What is being asked - The reply should hold every line of the data below, unchanged, and none of the pictures.

- - -

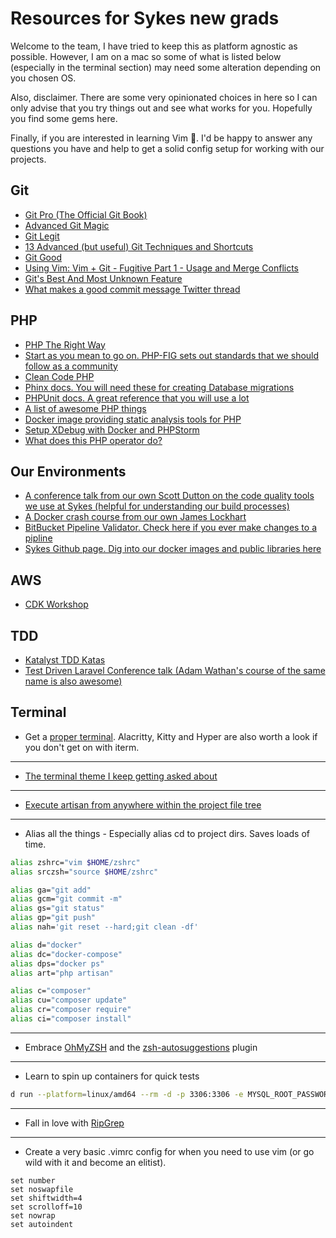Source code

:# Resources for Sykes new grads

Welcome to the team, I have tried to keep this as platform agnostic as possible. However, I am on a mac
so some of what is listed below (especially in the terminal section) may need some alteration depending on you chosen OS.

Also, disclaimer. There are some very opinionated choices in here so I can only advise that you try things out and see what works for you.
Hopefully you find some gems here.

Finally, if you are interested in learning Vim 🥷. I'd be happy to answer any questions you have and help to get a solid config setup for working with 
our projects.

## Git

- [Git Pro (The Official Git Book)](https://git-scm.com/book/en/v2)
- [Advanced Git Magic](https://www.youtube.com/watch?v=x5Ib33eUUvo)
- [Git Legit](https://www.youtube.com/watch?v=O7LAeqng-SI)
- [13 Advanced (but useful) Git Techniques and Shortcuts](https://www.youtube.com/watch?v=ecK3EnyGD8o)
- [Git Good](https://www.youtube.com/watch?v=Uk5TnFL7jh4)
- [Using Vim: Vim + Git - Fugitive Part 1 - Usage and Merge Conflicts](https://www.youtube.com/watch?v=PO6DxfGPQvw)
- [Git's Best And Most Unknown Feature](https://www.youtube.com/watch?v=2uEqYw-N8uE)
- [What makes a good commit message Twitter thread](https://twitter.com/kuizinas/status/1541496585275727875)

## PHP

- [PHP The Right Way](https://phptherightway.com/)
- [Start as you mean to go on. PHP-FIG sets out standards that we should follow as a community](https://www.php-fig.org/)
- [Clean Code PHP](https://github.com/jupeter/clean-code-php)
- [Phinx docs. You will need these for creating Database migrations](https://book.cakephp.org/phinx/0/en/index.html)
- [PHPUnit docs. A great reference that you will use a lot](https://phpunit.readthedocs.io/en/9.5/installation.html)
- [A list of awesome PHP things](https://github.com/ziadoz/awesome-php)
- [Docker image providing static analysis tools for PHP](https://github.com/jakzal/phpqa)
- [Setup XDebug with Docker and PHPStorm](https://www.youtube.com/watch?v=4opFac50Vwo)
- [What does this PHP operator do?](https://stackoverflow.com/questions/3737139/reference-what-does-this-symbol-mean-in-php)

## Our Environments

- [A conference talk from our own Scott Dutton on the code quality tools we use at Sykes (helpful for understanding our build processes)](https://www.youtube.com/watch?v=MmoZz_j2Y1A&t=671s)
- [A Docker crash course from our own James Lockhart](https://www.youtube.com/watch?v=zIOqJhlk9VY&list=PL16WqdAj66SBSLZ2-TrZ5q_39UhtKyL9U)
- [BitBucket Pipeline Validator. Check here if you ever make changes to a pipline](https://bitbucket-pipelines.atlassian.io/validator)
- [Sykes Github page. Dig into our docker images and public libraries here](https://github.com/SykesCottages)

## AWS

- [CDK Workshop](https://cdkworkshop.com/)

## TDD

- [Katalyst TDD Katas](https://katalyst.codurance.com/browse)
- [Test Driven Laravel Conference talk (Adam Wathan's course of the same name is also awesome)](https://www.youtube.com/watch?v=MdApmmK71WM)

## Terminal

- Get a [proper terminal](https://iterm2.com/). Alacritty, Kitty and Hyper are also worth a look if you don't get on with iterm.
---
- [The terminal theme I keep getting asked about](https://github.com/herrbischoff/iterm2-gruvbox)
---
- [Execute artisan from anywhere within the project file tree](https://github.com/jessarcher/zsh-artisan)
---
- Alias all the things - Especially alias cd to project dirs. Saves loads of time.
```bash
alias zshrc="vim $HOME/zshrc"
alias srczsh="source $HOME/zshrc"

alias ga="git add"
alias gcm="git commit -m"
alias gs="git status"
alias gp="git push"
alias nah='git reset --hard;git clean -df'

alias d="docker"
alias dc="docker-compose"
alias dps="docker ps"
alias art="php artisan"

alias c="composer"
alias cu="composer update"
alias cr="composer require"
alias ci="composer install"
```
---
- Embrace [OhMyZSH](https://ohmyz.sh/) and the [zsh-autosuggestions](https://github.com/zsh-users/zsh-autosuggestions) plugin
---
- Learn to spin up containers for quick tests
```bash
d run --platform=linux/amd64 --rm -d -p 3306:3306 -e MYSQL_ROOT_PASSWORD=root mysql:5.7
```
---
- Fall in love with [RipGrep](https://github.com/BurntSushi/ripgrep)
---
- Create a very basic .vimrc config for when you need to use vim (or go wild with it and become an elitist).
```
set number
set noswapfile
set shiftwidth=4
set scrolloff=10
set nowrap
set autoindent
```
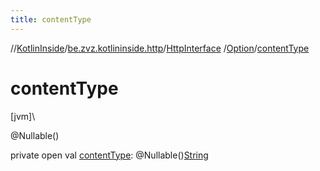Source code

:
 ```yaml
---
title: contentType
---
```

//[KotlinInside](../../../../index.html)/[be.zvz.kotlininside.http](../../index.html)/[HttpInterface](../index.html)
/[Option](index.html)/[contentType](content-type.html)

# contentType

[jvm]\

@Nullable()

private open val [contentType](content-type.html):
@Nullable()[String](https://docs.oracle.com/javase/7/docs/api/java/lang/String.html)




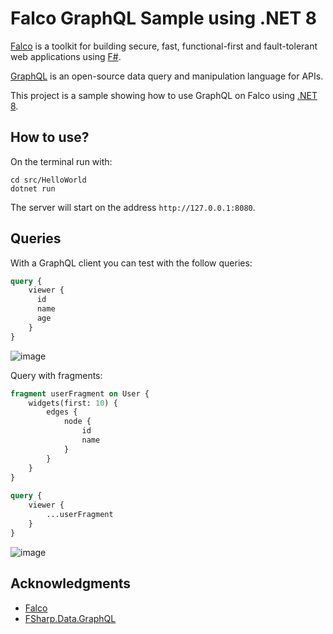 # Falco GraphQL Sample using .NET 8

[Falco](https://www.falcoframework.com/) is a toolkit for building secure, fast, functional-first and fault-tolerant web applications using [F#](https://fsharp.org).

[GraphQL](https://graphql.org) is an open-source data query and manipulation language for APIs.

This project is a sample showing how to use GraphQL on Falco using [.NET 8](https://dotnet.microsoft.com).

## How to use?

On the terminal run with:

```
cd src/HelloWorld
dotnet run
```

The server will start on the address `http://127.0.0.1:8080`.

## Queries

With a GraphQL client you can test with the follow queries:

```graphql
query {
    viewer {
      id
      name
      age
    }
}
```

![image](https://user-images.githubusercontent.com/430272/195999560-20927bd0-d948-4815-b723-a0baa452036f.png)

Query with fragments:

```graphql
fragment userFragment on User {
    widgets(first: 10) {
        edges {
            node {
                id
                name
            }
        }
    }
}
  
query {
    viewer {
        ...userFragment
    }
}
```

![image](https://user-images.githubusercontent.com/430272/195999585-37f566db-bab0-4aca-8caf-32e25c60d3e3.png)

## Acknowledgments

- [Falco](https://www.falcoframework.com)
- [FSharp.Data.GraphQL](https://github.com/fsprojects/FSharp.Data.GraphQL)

- - -

Solved problem -
Source code

:# Resources for Sykes new grads

Welcome to the team, I have tried to keep this as platform agnostic as possible. However, I am on a mac
so some of what is listed below (especially in the terminal section) may need some alteration depending on you chosen OS.

Also, disclaimer. There are some very opinionated choices in here so I can only advise that you try things out and see what works for you.
Hopefully you find some gems here.

Finally, if you are interested in learning Vim 🥷. I'd be happy to answer any questions you have and help to get a solid config setup for working with 
our projects.

## Git

- [Git Pro (The Official Git Book)](https://git-scm.com/book/en/v2)
- [Advanced Git Magic](https://www.youtube.com/watch?v=x5Ib33eUUvo)
- [Git Legit](https://www.youtube.com/watch?v=O7LAeqng-SI)
- [13 Advanced (but useful) Git Techniques and Shortcuts](https://www.youtube.com/watch?v=ecK3EnyGD8o)
- [Git Good](https://www.youtube.com/watch?v=Uk5TnFL7jh4)
- [Using Vim: Vim + Git - Fugitive Part 1 - Usage and Merge Conflicts](https://www.youtube.com/watch?v=PO6DxfGPQvw)
- [Git's Best And Most Unknown Feature](https://www.youtube.com/watch?v=2uEqYw-N8uE)
- [What makes a good commit message Twitter thread](https://twitter.com/kuizinas/status/1541496585275727875)

## PHP

- [PHP The Right Way](https://phptherightway.com/)
- [Start as you mean to go on. PHP-FIG sets out standards that we should follow as a community](https://www.php-fig.org/)
- [Clean Code PHP](https://github.com/jupeter/clean-code-php)
- [Phinx docs. You will need these for creating Database migrations](https://book.cakephp.org/phinx/0/en/index.html)
- [PHPUnit docs. A great reference that you will use a lot](https://phpunit.readthedocs.io/en/9.5/installation.html)
- [A list of awesome PHP things](https://github.com/ziadoz/awesome-php)
- [Docker image providing static analysis tools for PHP](https://github.com/jakzal/phpqa)
- [Setup XDebug with Docker and PHPStorm](https://www.youtube.com/watch?v=4opFac50Vwo)
- [What does this PHP operator do?](https://stackoverflow.com/questions/3737139/reference-what-does-this-symbol-mean-in-php)

## Our Environments

- [A conference talk from our own Scott Dutton on the code quality tools we use at Sykes (helpful for understanding our build processes)](https://www.youtube.com/watch?v=MmoZz_j2Y1A&t=671s)
- [A Docker crash course from our own James Lockhart](https://www.youtube.com/watch?v=zIOqJhlk9VY&list=PL16WqdAj66SBSLZ2-TrZ5q_39UhtKyL9U)
- [BitBucket Pipeline Validator. Check here if you ever make changes to a pipline](https://bitbucket-pipelines.atlassian.io/validator)
- [Sykes Github page. Dig into our docker images and public libraries here](https://github.com/SykesCottages)

## AWS

- [CDK Workshop](https://cdkworkshop.com/)

## TDD

- [Katalyst TDD Katas](https://katalyst.codurance.com/browse)
- [Test Driven Laravel Conference talk (Adam Wathan's course of the same name is also awesome)](https://www.youtube.com/watch?v=MdApmmK71WM)

## Terminal

- Get a [proper terminal](https://iterm2.com/). Alacritty, Kitty and Hyper are also worth a look if you don't get on with iterm.
---
- [The terminal theme I keep getting asked about](https://github.com/herrbischoff/iterm2-gruvbox)
---
- [Execute artisan from anywhere within the project file tree](https://github.com/jessarcher/zsh-artisan)
---
- Alias all the things - Especially alias cd to project dirs. Saves loads of time.
```bash
alias zshrc="vim $HOME/zshrc"
alias srczsh="source $HOME/zshrc"

alias ga="git add"
alias gcm="git commit -m"
alias gs="git status"
alias gp="git push"
alias nah='git reset --hard;git clean -df'

alias d="docker"
alias dc="docker-compose"
alias dps="docker ps"
alias art="php artisan"

alias c="composer"
alias cu="composer update"
alias cr="composer require"
alias ci="composer install"
```
---
- Embrace [OhMyZSH](https://ohmyz.sh/) and the [zsh-autosuggestions](https://github.com/zsh-users/zsh-autosuggestions) plugin
---
- Learn to spin up containers for quick tests
```bash
d run --platform=linux/amd64 --rm -d -p 3306:3306 -e MYSQL_ROOT_PASSWORD=root mysql:5.7
```
---
- Fall in love with [RipGrep](https://github.com/BurntSushi/ripgrep)
---
- Create a very basic .vimrc config for when you need to use vim (or go wild with it and become an elitist).
```
set number
set noswapfile
set shiftwidth=4
set scrolloff=10
set nowrap
set autoindent
```
Source code

:
 ```yaml
---
title: contentType
---
```

//[KotlinInside](../../../../index.html)/[be.zvz.kotlininside.http](../../index.html)/[HttpInterface](../index.html)
/[Option](index.html)/[contentType](content-type.html)

# contentType

[jvm]\

@Nullable()

private open val [contentType](content-type.html):
@Nullable()[String](https://docs.oracle.com/javase/7/docs/api/java/lang/String.html)




 # Falco GraphQL Sample using .NET 8

[Falco](https://www.falcoframework.com/) is a toolkit for building secure, fast, functional-first and fault-tolerant web applications using [F#](https://fsharp.org).

[GraphQL](https://graphql.org) is an open-source data query and manipulation language for APIs.

This project is a sample showing how to use GraphQL on Falco using [.NET 8](https://dotnet.microsoft.com).

## How to use?

On the terminal run with:

```
cd src/HelloWorld
dotnet run
```

The server will start on the address `http://127.0.0.1:8080`.

## Queries

With a GraphQL client you can test with the follow queries:

```graphql
query {
    viewer {
      id
      name
      age
    }
}
```

![image](https://user-images.githubusercontent.com/430272/195999560-20927bd0-d948-4815-b723-a0baa452036f.png)

Query with fragments:

```graphql
fragment userFragment on User {
    widgets(first: 10) {
        edges {
            node {
                id
                name
            }
        }
    }
}
  
query {
    viewer {
        ...userFragment
    }
}
```

![image](https://user-images.githubusercontent.com/430272/195999585-37f566db-bab0-4aca-8caf-32e25c60d3e3.png)

## Acknowledgments

- [Falco](https://www.falcoframework.com)
- [FSharp.Data.GraphQL](https://github.com/fsprojects/FSharp.Data.GraphQL)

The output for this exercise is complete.